[What is required] Write out each line of the entries exactly, starting at the first and finishing with the line that contains "updating presentation materials.".

::: Given records :::

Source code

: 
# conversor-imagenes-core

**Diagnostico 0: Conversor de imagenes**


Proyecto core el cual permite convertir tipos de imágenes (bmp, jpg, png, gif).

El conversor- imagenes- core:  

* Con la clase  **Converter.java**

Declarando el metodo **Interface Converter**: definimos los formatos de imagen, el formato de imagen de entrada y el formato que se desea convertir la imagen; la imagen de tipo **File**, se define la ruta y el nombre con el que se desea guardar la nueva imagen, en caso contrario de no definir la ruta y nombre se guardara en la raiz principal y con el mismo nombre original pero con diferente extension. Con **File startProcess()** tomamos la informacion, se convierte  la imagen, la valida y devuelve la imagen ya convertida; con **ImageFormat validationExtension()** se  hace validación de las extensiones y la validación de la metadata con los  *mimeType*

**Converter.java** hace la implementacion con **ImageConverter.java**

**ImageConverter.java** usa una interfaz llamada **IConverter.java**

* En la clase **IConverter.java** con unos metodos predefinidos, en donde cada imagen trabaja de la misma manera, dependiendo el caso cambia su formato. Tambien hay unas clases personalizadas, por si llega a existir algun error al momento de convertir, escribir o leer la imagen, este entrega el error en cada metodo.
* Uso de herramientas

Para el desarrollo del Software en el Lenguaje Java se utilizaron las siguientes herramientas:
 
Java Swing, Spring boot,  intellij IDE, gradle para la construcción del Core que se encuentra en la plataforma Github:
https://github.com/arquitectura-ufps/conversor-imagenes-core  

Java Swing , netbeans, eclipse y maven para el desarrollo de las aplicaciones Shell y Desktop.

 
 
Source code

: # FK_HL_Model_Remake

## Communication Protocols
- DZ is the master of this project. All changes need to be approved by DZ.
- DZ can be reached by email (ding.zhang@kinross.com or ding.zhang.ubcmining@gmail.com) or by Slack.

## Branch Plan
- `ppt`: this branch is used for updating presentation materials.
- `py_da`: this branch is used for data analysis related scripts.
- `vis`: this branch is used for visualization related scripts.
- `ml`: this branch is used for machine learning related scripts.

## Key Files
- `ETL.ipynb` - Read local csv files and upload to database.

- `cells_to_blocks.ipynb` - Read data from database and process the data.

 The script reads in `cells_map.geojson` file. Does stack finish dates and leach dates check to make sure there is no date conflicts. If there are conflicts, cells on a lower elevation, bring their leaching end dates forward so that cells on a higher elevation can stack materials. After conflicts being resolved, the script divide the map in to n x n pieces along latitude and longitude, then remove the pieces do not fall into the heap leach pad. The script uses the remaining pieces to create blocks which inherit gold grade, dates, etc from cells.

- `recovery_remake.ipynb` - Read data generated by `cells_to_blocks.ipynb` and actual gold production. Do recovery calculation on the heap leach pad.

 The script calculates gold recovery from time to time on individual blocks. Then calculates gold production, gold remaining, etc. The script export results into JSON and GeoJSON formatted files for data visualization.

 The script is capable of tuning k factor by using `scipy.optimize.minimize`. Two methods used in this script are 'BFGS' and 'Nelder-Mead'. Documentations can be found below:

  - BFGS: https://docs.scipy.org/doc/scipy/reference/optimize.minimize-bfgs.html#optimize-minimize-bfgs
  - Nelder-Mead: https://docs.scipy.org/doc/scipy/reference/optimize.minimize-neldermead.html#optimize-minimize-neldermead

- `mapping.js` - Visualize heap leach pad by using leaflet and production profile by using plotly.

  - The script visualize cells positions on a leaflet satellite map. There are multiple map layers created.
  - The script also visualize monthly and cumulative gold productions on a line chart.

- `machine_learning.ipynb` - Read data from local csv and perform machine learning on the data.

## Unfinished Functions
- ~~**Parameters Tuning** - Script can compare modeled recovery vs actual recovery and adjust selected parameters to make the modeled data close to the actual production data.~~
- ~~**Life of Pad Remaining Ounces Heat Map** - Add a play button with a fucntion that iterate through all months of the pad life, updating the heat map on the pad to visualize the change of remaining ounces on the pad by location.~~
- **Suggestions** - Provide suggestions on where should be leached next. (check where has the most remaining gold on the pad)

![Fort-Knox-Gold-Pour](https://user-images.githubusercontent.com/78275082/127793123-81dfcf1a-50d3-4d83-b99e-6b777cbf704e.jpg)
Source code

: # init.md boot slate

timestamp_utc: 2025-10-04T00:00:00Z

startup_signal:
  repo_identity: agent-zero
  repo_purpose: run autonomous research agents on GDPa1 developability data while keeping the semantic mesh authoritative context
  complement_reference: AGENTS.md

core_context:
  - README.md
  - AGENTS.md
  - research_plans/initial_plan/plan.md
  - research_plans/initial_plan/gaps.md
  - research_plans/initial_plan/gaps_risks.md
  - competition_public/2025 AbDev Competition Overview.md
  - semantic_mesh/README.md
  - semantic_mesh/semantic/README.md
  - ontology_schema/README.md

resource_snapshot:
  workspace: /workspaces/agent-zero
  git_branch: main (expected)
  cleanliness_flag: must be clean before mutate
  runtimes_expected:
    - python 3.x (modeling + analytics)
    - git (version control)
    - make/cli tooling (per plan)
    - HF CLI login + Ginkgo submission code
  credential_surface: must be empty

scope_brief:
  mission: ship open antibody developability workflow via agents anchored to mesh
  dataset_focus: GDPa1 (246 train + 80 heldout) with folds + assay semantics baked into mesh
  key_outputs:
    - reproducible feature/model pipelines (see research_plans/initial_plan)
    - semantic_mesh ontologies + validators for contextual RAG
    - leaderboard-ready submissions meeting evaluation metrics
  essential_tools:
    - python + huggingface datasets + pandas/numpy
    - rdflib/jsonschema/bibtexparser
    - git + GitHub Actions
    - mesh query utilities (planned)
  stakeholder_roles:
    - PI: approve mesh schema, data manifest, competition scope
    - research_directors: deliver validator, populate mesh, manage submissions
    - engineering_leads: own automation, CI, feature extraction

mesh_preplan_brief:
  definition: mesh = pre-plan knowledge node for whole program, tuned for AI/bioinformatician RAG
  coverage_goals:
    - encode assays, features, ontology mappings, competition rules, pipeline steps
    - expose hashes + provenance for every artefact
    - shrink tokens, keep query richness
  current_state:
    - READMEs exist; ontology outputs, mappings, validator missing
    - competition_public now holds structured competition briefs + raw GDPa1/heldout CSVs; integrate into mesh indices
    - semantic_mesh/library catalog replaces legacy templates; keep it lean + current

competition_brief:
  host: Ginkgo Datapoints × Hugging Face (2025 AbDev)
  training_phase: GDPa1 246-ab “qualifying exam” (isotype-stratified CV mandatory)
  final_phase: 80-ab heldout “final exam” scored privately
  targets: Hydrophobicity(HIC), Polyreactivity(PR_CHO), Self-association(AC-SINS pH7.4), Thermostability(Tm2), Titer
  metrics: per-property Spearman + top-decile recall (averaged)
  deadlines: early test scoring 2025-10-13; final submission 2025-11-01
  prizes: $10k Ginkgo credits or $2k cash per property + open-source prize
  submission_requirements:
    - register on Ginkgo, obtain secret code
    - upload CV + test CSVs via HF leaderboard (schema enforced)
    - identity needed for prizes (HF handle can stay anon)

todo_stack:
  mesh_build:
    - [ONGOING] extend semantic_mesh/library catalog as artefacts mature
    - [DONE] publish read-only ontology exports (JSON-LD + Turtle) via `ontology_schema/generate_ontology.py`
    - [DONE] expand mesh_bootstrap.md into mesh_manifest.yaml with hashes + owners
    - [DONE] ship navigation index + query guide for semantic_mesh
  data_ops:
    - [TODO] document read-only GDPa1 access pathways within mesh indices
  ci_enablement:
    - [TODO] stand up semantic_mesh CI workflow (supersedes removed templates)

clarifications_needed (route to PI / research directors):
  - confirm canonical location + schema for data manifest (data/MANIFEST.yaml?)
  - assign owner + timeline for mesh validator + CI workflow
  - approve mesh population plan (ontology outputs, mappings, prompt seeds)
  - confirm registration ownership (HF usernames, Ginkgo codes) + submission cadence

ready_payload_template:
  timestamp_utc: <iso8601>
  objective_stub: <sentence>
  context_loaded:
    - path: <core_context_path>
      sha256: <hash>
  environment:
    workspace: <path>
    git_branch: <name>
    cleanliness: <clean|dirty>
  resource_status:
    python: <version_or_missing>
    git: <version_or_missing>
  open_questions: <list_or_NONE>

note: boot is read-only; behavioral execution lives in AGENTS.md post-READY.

:::

[Output]
Source code

: 
# conversor-imagenes-core

**Diagnostico 0: Conversor de imagenes**


Proyecto core el cual permite convertir tipos de imágenes (bmp, jpg, png, gif).

El conversor- imagenes- core:  

* Con la clase  **Converter.java**

Declarando el metodo **Interface Converter**: definimos los formatos de imagen, el formato de imagen de entrada y el formato que se desea convertir la imagen; la imagen de tipo **File**, se define la ruta y el nombre con el que se desea guardar la nueva imagen, en caso contrario de no definir la ruta y nombre se guardara en la raiz principal y con el mismo nombre original pero con diferente extension. Con **File startProcess()** tomamos la informacion, se convierte  la imagen, la valida y devuelve la imagen ya convertida; con **ImageFormat validationExtension()** se  hace validación de las extensiones y la validación de la metadata con los  *mimeType*

**Converter.java** hace la implementacion con **ImageConverter.java**

**ImageConverter.java** usa una interfaz llamada **IConverter.java**

* En la clase **IConverter.java** con unos metodos predefinidos, en donde cada imagen trabaja de la misma manera, dependiendo el caso cambia su formato. Tambien hay unas clases personalizadas, por si llega a existir algun error al momento de convertir, escribir o leer la imagen, este entrega el error en cada metodo.
* Uso de herramientas

Para el desarrollo del Software en el Lenguaje Java se utilizaron las siguientes herramientas:
 
Java Swing, Spring boot,  intellij IDE, gradle para la construcción del Core que se encuentra en la plataforma Github:
https://github.com/arquitectura-ufps/conversor-imagenes-core  

Java Swing , netbeans, eclipse y maven para el desarrollo de las aplicaciones Shell y Desktop.

 
 
Source code

: # FK_HL_Model_Remake

## Communication Protocols
- DZ is the master of this project. All changes need to be approved by DZ.
- DZ can be reached by email (ding.zhang@kinross.com or ding.zhang.ubcmining@gmail.com) or by Slack.

## Branch Plan
- `ppt`: this branch is used for updating presentation materials.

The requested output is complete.